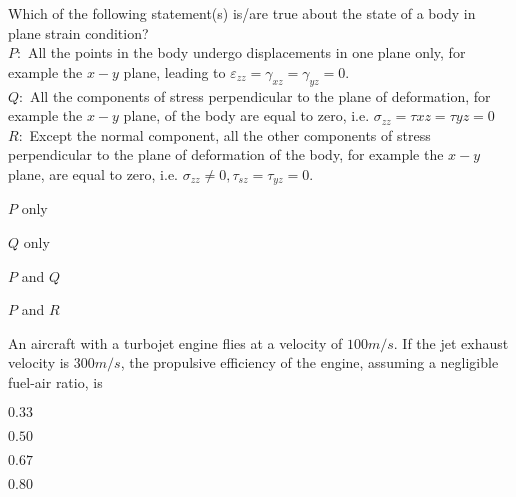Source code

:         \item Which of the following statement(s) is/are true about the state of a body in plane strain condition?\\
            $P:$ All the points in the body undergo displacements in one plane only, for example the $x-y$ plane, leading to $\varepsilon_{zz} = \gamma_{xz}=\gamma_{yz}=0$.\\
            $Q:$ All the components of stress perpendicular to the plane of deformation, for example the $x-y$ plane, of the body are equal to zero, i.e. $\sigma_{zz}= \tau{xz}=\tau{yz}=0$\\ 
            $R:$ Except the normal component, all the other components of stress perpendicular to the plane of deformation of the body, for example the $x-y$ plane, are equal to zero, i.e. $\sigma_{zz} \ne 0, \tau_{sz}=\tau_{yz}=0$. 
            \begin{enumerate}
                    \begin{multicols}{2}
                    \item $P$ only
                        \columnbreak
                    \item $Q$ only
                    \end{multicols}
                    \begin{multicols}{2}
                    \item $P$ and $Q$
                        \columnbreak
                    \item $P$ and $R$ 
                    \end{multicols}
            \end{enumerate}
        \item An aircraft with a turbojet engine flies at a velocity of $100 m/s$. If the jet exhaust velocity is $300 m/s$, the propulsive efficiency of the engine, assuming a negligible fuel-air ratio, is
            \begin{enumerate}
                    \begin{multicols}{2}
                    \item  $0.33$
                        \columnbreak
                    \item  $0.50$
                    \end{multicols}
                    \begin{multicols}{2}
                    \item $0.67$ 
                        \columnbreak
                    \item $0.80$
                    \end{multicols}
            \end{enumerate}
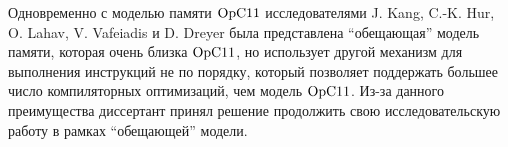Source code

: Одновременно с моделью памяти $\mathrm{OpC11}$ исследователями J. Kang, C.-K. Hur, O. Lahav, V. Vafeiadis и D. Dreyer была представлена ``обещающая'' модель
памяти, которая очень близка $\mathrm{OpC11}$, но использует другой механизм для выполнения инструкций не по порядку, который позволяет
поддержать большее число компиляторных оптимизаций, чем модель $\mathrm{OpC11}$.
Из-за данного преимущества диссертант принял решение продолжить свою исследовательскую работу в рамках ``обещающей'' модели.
+++
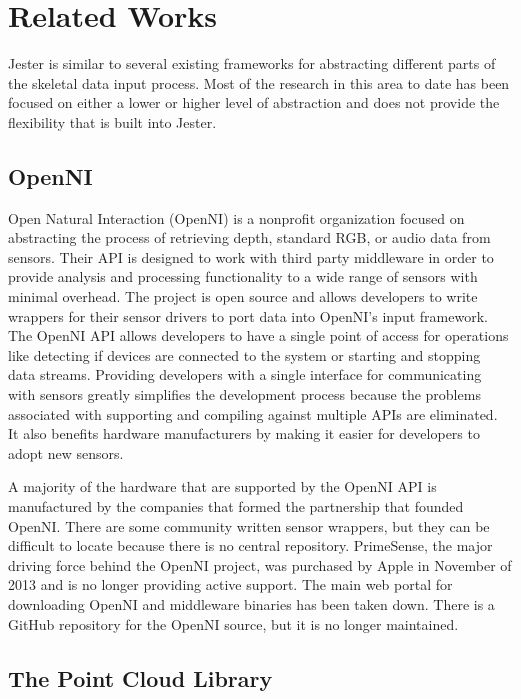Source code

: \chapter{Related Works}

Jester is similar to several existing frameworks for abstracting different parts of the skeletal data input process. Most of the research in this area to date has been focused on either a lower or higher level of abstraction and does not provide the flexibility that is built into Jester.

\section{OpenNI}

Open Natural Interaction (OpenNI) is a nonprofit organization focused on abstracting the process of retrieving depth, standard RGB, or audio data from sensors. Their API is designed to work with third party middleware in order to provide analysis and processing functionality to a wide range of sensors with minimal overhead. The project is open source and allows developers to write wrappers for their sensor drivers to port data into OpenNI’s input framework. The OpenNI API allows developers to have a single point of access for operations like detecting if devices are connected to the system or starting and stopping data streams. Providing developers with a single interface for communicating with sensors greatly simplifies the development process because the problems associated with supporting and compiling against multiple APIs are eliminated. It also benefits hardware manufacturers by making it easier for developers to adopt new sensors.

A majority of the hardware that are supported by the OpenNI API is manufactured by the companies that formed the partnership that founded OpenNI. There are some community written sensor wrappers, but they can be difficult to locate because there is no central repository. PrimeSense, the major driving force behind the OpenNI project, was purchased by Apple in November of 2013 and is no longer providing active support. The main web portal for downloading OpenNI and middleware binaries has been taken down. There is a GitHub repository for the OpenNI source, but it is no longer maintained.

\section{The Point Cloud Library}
+++
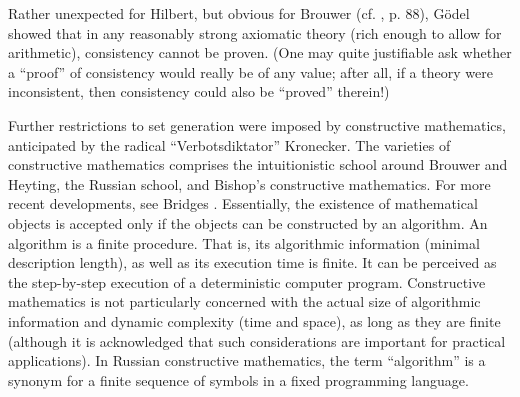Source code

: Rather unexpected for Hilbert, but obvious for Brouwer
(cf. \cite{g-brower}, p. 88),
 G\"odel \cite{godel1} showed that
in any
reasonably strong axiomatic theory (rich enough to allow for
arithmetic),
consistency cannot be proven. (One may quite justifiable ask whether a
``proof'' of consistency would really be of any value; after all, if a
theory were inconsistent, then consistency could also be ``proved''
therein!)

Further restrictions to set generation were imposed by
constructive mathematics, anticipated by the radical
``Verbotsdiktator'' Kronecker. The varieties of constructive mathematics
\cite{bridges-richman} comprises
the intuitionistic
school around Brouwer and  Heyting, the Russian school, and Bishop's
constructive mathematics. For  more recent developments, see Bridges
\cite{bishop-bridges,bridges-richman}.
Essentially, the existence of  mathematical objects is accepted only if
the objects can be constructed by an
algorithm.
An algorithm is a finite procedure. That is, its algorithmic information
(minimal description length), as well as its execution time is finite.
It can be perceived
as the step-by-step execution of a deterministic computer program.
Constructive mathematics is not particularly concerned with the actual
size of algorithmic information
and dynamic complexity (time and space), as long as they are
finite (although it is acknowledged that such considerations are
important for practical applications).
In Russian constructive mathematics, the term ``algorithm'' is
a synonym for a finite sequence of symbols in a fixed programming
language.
+++
• _GOAL OF THE EXERCISE_:
All lines of the entries above where "time" turns up should be reported.

• _YOUR SOLUTION_:
(minimal description length), as well as its execution time is finite.
and dynamic complexity (time and space), as long as they are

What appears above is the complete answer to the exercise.